Note: If the situation is beyond mild treatment, then you may need surgery to correct the problem.

Ways to Strengthen and Stretch your Lats Muscles

Some exercises can help you alleviate pain and strengthen your lats. However, you should check in with your doctor to confirm whether it’s safe before embarking on any.

They include:

A. Pelvic Lift

To do this routine:

  • Lay on your back flat with your arms pulled at your sides.
  • Bend your legs and make your heels touch your bums.
  • Now, lift your pelvis upwards into the air.
  • Afterward, let it slowly back towards the floor, maintaining your feet and hands in position.
  • Repeat as desired or as advised by a professional trainer or physiotherapist.

B. Foam Rolling

To perform this:

  • Maintain a neutral spine by lying flat on the right side using a foam roller beneath your lat.
  • Sustain straightness in the right leg and bend the left knee.
  • Moving slowly, roll from your underarm down to the lower back.
  • Ensure you keep rolling sideways.
  • Do this for around a minute and repeat the same on your left side.

C. Wall Press

To do this:

  • Stand facing a wall with a 2-feet distance in between.
  • Bend forward using your hips as a hinge.
  • Place your palms against the wall right about your hip’s height.
  • Hold the position up to a minute if you can.

D. Back Bow

To perform the routine:

  • Atop a yoga mat, lay face-down.
  • Extend your arms and legs from your body, with your arms thrown in front of your head.
  • Use your back muscles to raise your shoulders, arms, and legs from the ground.
  • Hold this arch position for about 10 seconds and lower your body down to the ground again.
  • Repeat as necessary.

You can find out more about stretching and strengthening exercises here.

Preventing pain on your Latissimus Dorsi

According to Healthline, you can prevent latissimus dorsi pain by observing a few easy measures.

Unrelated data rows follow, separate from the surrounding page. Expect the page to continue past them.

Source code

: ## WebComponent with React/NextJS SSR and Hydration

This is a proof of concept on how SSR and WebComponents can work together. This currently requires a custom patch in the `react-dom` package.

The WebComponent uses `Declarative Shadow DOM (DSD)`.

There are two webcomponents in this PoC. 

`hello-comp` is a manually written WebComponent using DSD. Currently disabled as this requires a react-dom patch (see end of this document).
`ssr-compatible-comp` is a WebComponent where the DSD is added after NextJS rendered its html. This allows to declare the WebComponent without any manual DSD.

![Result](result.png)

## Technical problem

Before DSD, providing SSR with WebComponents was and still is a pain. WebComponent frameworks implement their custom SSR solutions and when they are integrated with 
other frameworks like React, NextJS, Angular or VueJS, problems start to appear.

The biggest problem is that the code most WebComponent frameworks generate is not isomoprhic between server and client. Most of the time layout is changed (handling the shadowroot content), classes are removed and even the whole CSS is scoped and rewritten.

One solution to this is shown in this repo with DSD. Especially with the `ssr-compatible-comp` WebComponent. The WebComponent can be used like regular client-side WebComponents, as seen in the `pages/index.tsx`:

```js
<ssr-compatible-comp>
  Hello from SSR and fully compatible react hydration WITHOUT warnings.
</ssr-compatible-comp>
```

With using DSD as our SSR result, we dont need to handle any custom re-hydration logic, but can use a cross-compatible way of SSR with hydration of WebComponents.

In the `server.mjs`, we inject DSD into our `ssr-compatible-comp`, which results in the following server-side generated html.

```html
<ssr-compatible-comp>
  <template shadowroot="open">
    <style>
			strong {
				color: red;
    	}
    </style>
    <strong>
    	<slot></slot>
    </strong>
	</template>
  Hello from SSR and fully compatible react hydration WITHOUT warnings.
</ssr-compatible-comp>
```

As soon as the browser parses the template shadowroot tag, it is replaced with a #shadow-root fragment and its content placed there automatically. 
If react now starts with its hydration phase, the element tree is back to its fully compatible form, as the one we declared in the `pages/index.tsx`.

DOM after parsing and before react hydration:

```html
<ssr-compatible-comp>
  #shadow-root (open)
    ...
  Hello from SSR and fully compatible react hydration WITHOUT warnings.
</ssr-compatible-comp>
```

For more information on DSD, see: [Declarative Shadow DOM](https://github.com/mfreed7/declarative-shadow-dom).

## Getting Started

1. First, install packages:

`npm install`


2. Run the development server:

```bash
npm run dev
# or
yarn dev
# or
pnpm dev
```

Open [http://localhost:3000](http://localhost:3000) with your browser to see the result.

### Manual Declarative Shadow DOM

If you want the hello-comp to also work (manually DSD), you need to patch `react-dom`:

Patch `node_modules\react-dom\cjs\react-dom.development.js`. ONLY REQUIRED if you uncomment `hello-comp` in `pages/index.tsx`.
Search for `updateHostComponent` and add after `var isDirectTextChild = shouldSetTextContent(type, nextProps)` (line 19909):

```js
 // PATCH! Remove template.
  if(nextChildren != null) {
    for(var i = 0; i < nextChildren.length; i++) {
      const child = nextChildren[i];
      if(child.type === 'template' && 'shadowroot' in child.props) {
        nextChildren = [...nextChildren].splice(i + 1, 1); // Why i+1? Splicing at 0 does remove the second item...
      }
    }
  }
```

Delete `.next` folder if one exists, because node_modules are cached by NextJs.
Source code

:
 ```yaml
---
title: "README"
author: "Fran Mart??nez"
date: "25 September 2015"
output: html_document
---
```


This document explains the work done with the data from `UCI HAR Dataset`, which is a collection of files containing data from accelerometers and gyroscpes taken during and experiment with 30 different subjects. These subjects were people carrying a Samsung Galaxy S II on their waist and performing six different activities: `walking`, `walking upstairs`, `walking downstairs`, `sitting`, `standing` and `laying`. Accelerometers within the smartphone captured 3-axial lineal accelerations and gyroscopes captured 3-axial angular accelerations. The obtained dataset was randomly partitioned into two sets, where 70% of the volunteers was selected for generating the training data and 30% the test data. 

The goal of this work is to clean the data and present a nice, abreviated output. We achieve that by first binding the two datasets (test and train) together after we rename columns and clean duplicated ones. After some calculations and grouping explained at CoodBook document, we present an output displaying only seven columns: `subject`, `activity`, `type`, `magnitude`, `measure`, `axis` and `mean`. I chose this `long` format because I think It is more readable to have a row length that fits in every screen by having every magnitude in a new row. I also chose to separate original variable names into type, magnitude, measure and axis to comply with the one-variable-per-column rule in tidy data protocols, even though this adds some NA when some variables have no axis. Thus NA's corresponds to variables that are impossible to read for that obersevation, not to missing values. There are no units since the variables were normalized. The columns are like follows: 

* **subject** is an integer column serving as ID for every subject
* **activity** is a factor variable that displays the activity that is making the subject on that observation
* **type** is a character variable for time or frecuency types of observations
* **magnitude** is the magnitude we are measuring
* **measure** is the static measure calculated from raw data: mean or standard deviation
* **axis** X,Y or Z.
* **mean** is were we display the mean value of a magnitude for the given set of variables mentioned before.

These apply to you even more if you’re an athlete or carry out regular exercise.

They include:

  • Drink lots of water before and after you exercise throughout the day.
  • Place a heating pad on the affected area for a while before you start working out.
  • Avoid slouching and practice good sitting postures at home or work.
  • Get occasional massages to loosen any signs of tightness in your shoulder and back muscles.
  • Do warm-ups and stretches right before you dive into your exercise or sport.
  • Perform cool-downs after your exercises.
  • Avoid overusing your lats muscles.


In a nutshell, there is no cause for panic if you get diagnosed with latissimus dorsi pain.

Just ensure that you have plenty of rest and follow any programs prescribed by your doctor. The muscles will recover over time and you can get back to leading a normal life once more.